** Opening Exercise input block **

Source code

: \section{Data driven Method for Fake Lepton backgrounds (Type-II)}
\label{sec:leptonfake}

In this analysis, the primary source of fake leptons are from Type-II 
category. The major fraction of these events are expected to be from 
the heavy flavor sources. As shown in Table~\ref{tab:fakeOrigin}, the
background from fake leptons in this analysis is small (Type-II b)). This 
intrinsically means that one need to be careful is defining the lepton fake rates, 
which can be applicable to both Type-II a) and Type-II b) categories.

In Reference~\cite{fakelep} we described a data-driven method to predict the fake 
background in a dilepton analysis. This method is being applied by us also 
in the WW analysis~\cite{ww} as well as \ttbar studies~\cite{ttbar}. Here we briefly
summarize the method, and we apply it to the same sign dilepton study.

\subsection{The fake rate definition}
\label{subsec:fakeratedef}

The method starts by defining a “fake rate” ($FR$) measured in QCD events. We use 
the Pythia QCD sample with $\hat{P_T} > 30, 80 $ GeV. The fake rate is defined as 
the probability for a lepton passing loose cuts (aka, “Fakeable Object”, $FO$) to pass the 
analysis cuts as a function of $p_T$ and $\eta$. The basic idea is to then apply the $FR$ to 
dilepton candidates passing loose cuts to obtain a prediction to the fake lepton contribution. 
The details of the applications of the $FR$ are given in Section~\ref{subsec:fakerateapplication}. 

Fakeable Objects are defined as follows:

** Closing Exercise input block **

▶ Task requirements: The listing above should be repeated in its entirety, unchanged.

▶ Answer area:
Source code

: \section{Data driven Method for Fake Lepton backgrounds (Type-II)}
\label{sec:leptonfake}

In this analysis, the primary source of fake leptons are from Type-II 
category. The major fraction of these events are expected to be from 
the heavy flavor sources. As shown in Table~\ref{tab:fakeOrigin}, the
background from fake leptons in this analysis is small (Type-II b)). This 
intrinsically means that one need to be careful is defining the lepton fake rates, 
which can be applicable to both Type-II a) and Type-II b) categories.

In Reference~\cite{fakelep} we described a data-driven method to predict the fake 
background in a dilepton analysis. This method is being applied by us also 
in the WW analysis~\cite{ww} as well as \ttbar studies~\cite{ttbar}. Here we briefly
summarize the method, and we apply it to the same sign dilepton study.

\subsection{The fake rate definition}
\label{subsec:fakeratedef}

The method starts by defining a “fake rate” ($FR$) measured in QCD events. We use 
the Pythia QCD sample with $\hat{P_T} > 30, 80 $ GeV. The fake rate is defined as 
the probability for a lepton passing loose cuts (aka, “Fakeable Object”, $FO$) to pass the 
analysis cuts as a function of $p_T$ and $\eta$. The basic idea is to then apply the $FR$ to 
dilepton candidates passing loose cuts to obtain a prediction to the fake lepton contribution. 
The details of the applications of the $FR$ are given in Section~\ref{subsec:fakerateapplication}. 

Fakeable Objects are defined as follows:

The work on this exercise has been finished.